All switching methodologies have their positives and negatives, sometimes relay switching is best, sometimes buffered switching, other time true bypass is best. I think most of the negative commentary comes from, is a hangover from vintage effects pedals that used switching bypass that left the circuit “hanging” off the input even when bypassed. This caused a loss of high-end frequencies, bleed through and was generally rubbish to deal with. Adding true bypass to a vintage pedal was a solution to a genuine problem and it worked.

The same can be said for large amounts of daisy chained buffered pedals. If you reduce the amount of consecutive buffered pedals (with true bypass) you will often see a reduction in high-end loss. This gives the impression that buffered pedals are bad, when in actual fact a liberal amount of quality buffered pedals adds value when utilised correctly. In short, a mix of bypass types are preferred, but really old switching systems truly did suck (tone).

“Vintage components are better”

I can’t think of one industry where progress hasn’t been made in the course of over 70 years, not a single one. Even truly ancient skills such as stonemasonry or roof thatching have benefited from modern tools and methods of making the stone blocks or reed bundles. Even guitar designs that haven’t changed since the 50s are now made in a much more efficient and consistent manner. The CNC made guitars we have now are more likely to be close to perfect than a Friday made special from the 50s (all else being equal).

Electronic components are no different. All modern electronic components are now made to tighter tolerances, made more consistent and suffer less from value drift or moisture ingress. Carbon composition resistors from the 50s, drift in value, absorb moisture and generally degrade over time more than modern metal film equivalents. That being said, there is something very cool in how older carbon composition resistors look!

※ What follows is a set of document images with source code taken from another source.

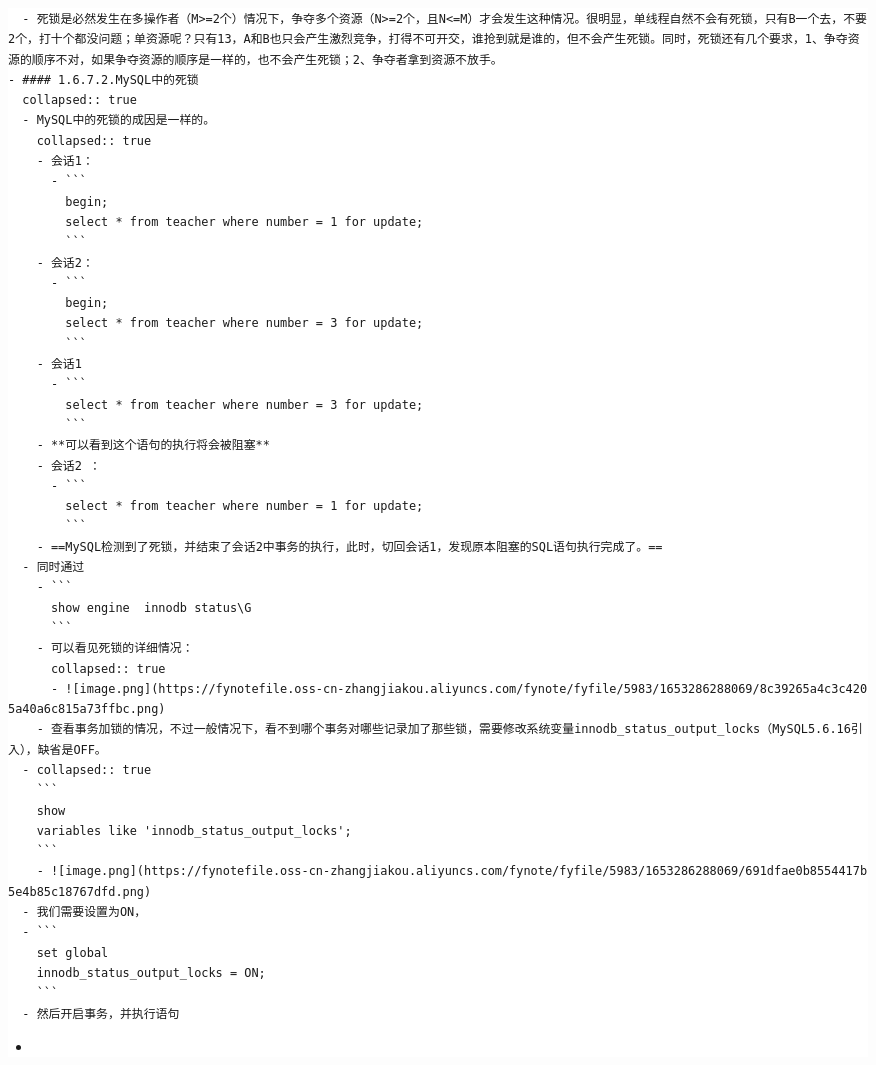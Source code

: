       - 死锁是必然发生在多操作者（M>=2个）情况下，争夺多个资源（N>=2个，且N<=M）才会发生这种情况。很明显，单线程自然不会有死锁，只有B一个去，不要2个，打十个都没问题；单资源呢？只有13，A和B也只会产生激烈竞争，打得不可开交，谁抢到就是谁的，但不会产生死锁。同时，死锁还有几个要求，1、争夺资源的顺序不对，如果争夺资源的顺序是一样的，也不会产生死锁；2、争夺者拿到资源不放手。
    - #### 1.6.7.2.MySQL中的死锁
      collapsed:: true
      - MySQL中的死锁的成因是一样的。
        collapsed:: true
        - 会话1：
          - ```
            begin;
            select * from teacher where number = 1 for update;
            ```
        - 会话2：
          - ```
            begin;
            select * from teacher where number = 3 for update;
            ```
        - 会话1
          - ```
            select * from teacher where number = 3 for update;
            ```
        - **可以看到这个语句的执行将会被阻塞**
        - 会话2 ：
          - ```
            select * from teacher where number = 1 for update;
            ```
        - ==MySQL检测到了死锁，并结束了会话2中事务的执行，此时，切回会话1，发现原本阻塞的SQL语句执行完成了。==
      - 同时通过
        - ```
          show engine  innodb status\G
          ```
        - 可以看见死锁的详细情况：
          collapsed:: true
          - ![image.png](https://fynotefile.oss-cn-zhangjiakou.aliyuncs.com/fynote/fyfile/5983/1653286288069/8c39265a4c3c4205a40a6c815a73ffbc.png)
        - 查看事务加锁的情况，不过一般情况下，看不到哪个事务对哪些记录加了那些锁，需要修改系统变量innodb_status_output_locks（MySQL5.6.16引入），缺省是OFF。
      - collapsed:: true
        ```
        show
        variables like 'innodb_status_output_locks';
        ```
        - ![image.png](https://fynotefile.oss-cn-zhangjiakou.aliyuncs.com/fynote/fyfile/5983/1653286288069/691dfae0b8554417b5e4b85c18767dfd.png)
      - 我们需要设置为ON，
      - ```
        set global
        innodb_status_output_locks = ON;
        ```
      - 然后开启事务，并执行语句
-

Different materials used in conductors can have more noise than others at equivalent temperatures, although in circuits that are designed to distort, it’s arguable how much this would matter. One thing to note, older plastics used in semiconductors seem to be more susceptible to moisture ingress than the modern equivalent. I’ve seen this with very old op-amps and it does affect how they work and cause (in some cases) catastrophic failure. I have seen no such issues with modern equivalents.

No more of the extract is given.